Likewise just because I use old-school Wicca (and by “old-school,” I mean 1960s-80s, not ancient Craft – ancient Witchcraft does not = Wicca) as a launching point to do my own thing, doesn’t mean I don’t value it at all. It’s just “not for me.” And, like I did with Dr. Beast’s work, I feel the personal need to move beyond 1975. Come along with me through this’a’here open door if you want to. Open a new window if you don’t. Either way, it’s where I’m headed.

B, Q, 93

[1] My analogy is this: if one is skilled in woodwork and having practice with pine, handing her a block of Cyprus isn’t going to suddenly make her incompetent. She’ll just have to find all the new grooves. And she will. Her first tiki might not be flawless, but it will still look like a tiki.
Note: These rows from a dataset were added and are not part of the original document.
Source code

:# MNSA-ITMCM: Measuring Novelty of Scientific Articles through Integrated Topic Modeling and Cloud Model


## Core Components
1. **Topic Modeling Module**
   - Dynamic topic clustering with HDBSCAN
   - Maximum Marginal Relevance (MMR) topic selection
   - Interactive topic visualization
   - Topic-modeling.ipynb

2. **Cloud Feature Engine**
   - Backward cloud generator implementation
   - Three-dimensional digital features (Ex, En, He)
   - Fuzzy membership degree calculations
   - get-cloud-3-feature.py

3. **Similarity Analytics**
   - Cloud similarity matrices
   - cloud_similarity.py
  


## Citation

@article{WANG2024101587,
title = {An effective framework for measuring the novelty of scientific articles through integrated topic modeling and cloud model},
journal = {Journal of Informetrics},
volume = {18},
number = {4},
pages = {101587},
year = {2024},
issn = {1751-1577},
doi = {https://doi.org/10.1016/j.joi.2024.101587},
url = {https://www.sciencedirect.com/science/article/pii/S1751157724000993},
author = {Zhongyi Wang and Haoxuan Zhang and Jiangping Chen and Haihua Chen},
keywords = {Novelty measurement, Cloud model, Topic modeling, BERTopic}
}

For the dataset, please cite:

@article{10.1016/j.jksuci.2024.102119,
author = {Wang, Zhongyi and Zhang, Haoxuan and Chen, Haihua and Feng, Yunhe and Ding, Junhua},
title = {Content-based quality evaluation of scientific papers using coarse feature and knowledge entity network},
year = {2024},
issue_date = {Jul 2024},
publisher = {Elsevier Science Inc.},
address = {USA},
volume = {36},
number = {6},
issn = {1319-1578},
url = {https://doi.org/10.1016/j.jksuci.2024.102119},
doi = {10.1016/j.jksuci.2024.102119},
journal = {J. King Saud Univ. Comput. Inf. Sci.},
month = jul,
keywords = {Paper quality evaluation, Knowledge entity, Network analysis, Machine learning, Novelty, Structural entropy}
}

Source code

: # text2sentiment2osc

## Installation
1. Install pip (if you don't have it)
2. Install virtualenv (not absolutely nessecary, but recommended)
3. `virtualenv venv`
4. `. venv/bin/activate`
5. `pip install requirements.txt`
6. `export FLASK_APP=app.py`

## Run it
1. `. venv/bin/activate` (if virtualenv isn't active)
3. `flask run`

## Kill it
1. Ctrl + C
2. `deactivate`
[2] In grad school, SKW and I were the oddballs that figured rhetoric was about words and messages and that literature was also about words and messages and that somehow the two might have something to do with each other. Boy, do we know how to buck a system or what, sister?

[3] Sure, they’d throw us in the deep end of Freshman Composition (the more challenging subject to teach well) with little or no training whatsoever, but we had to co-teach the subject in which we had been studying through a Master’s degree and well into a Doctorate. Get the bureaucratic picture?

[4] He, like Crowley, called himself “The Beast.”

[5] No, Mr. Izzard, I don’t have a flag. I never needed one until Puritanical settlers showed up.

[6] Please don’t write to me about this. It’s called hyperbole.

[7] I have one acquaintance who regurgitates memorized blocks of information about trads like 1734 and Thelema as though that were a substitute for conversational debate.

[8] Dworkin, Irigaray, Halberstam. Not only that, Butler, Irigaray, Haraway and several others have gone back and revised their original ideas. As if to say, “Yea, that worked in 1987, but things have changed,” or, “I see more clearly now thanks to further theorizing.”